Available at: http://www.caed.uscourts.gov/caednew/assets/File/Standing%20Order%20CV.pdf; last accessed September 14, 2021.
B. Motion for Evidentiary Hearing
Petitioner seeks an evidentiary hearing. (Doc. No. 52). Petitioner has previously moved for an evidentiary hearing six times, all of which have been denied. (Doc. Nos. 8, 20, 33, 40, 42, 46). Evidentiary hearings are granted only under limited circumstances in habeas proceedings. See 28 U.S.C. § 2254(e)(2)(A)(ii). Although Respondent has now filed an answer to the petition, the Court has not yet reviewed the briefing. The Court will review the briefing and make findings and recommendations in due course. If the Court determines that an evidentiary hearing is warranted, it will schedule one at that time. See Rules Governing Section 2254 Cases, R. 8(a).
C. Motion for Recusal
Petitioner seeks the undersigned to recuse herself from this case. (Doc. No. 52). The standard for judicial recusal is as follows: “[w]hether a reasonable person with knowledge of all the facts would conclude that the judge's impartiality might reasonably be questioned.” United States v. Hernandez, 109 F.3d 1450, 1453 (9th Cir. 1997) (per curiam) (brackets and internal quotation marks omitted). Importantly, “[p]arties cannot attack a judge's impartiality on the basis of information and beliefs acquired while acting in his or her judicial capacity.” United States v. Frias-Ramirez, 670 F.2d 849, 853 n.6 (9th Cir. 1982). “As the Supreme Court has explained, ‘opinions formed by the judge on the basis of facts introduced or events occurring in the course of the current proceedings, or of prior proceedings, do not constitute a basis for a bias or partiality motion unless they display a deep-seated favoritism or antagonism that would make fair judgment impossible.” United States v. McTiernan, 695 F.3d 882, 891-92 (9th Cir. 2012) (citing Liteky v. United States, 510 U.S. 540, 555 (1994)).

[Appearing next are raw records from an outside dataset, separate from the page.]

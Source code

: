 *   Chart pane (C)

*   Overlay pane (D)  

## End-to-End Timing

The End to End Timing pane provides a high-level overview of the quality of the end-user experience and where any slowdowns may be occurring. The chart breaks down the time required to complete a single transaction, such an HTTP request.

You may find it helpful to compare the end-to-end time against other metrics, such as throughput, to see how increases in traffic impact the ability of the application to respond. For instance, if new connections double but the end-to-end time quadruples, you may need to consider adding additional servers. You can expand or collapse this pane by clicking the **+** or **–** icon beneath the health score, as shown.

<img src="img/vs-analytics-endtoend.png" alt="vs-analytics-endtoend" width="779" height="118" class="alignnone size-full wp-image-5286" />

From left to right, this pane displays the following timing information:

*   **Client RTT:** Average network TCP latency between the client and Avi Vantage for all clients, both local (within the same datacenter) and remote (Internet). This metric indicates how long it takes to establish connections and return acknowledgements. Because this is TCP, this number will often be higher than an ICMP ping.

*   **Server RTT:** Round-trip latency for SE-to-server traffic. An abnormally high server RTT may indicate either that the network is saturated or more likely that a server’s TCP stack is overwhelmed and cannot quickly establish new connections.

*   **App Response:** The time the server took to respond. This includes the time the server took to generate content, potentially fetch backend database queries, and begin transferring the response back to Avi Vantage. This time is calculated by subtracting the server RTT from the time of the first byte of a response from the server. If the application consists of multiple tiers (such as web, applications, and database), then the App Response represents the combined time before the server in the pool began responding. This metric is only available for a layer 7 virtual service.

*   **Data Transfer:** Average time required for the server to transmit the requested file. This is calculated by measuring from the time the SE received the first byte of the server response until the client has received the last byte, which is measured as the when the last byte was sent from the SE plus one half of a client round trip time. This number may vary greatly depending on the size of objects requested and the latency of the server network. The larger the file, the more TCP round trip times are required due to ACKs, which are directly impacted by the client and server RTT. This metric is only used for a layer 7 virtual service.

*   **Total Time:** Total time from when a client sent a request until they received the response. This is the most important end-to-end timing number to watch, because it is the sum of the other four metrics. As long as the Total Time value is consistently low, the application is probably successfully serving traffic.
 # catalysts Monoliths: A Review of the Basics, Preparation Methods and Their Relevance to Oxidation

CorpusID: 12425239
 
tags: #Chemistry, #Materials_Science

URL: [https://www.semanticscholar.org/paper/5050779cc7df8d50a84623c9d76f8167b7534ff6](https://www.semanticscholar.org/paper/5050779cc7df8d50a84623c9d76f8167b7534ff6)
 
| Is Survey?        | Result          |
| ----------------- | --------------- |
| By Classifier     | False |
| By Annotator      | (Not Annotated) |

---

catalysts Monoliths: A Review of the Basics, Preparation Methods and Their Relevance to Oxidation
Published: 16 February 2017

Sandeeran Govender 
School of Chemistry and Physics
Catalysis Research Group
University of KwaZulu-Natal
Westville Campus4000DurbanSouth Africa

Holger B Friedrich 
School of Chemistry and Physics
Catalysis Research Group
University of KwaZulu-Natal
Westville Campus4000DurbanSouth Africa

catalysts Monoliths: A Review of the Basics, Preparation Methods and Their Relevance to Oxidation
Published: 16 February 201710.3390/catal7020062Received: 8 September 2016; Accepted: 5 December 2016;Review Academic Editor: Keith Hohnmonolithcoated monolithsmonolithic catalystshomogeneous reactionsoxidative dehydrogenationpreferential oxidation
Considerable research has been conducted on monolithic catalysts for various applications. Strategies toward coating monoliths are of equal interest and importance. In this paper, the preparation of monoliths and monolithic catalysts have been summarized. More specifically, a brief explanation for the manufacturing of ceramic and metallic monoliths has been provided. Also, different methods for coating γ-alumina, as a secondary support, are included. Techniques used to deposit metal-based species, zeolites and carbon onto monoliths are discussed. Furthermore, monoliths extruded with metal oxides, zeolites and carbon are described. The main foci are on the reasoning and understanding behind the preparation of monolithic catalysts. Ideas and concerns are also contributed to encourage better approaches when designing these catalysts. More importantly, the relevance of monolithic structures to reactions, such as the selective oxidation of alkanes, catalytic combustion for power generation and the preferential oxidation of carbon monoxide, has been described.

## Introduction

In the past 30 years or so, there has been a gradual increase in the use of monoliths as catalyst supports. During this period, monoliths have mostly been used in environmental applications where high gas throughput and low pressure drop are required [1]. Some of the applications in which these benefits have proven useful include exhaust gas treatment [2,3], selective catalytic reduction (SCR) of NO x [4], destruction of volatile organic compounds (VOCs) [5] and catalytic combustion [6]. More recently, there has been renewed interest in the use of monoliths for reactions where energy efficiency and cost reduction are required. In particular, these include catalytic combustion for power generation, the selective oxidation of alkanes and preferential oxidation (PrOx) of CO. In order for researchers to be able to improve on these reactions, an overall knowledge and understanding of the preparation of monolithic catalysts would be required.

Here, Petitioner has presented no basis for the recusal of the undersigned. Petitioner has not stated, much less provided evidence, that the undersigned is biased against him. Rather, Petitioner seemingly seeks recusal because he disagrees with the pace of the litigation of this case. Accordingly, Petitioner's motion for recusal is denied.
D. Order Sanctioning Petitioner
“Flagrant abuse of the judicial process cannot be tolerated because it enables one person to preempt the use of judicial time that properly could be used to consider the meritorious claims of other litigants.” Molski v. Evergreen Dynasty Corp., 500 F.3d 1047, 1057 (9th Cir. 2007). Here, Petitioner has been warned many times that his repeated frivolous and duplicative filings will subject him to sanctions. (Doc. Nos. 40, 44, 47, 51). Because Petitioner has continued to make such filings, the Court will subject him to sanctions. The Court orders that all future filings shall be screened by the Court prior to entry on the docket. If the Court deems any future filings to be frivolous and/or duplicative, the Court will direct the Clerk of Court to return the filing to the Petitioner.
Accordingly, it is ORDERED:
1. Petitioner's motion for ruling on the petition (Doc. No. 52) is DENIED;
2. Petitioner's motion for an evidentiary hearing (Doc. No. 52) is DENIED;
3. Petitioner's motion for recusal (Doc. No. 52) is DENIED; and
4. Petitioner is subject to sanctions in accordance with the above. The Clerk of Court shall notify the Court prior to the docketing of any future filings by Petitioner, providing an opportunity to the Court to screen such filings and direct the Clerk of Court to return them to Petitioner if appropriate.